Start of Block
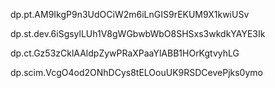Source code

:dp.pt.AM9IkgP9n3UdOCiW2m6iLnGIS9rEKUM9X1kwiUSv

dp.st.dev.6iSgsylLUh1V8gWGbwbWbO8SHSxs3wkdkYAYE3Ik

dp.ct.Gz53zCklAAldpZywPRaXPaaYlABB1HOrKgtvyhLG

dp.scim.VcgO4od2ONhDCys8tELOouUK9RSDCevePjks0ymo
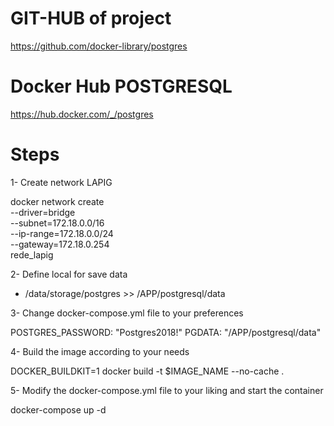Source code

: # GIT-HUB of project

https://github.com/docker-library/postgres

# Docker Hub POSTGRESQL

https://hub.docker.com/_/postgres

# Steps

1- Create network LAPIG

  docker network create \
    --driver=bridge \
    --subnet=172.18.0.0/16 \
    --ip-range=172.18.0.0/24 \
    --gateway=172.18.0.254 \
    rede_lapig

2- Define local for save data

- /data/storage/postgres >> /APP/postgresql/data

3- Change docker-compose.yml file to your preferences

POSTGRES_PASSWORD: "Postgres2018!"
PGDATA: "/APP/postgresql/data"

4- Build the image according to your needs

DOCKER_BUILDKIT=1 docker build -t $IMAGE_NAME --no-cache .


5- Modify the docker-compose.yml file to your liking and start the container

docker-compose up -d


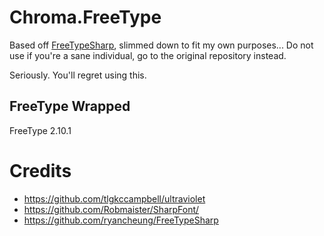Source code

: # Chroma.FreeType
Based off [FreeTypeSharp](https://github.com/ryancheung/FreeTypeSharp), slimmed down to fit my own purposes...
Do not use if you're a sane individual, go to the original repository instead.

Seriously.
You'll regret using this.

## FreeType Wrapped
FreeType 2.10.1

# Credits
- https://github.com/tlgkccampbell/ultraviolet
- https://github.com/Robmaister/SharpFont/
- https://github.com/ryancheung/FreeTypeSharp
End of Block
Exercise prompt:
Once the lines holding the word "https" in the material above are counted, report that number by itself.

Task result:
6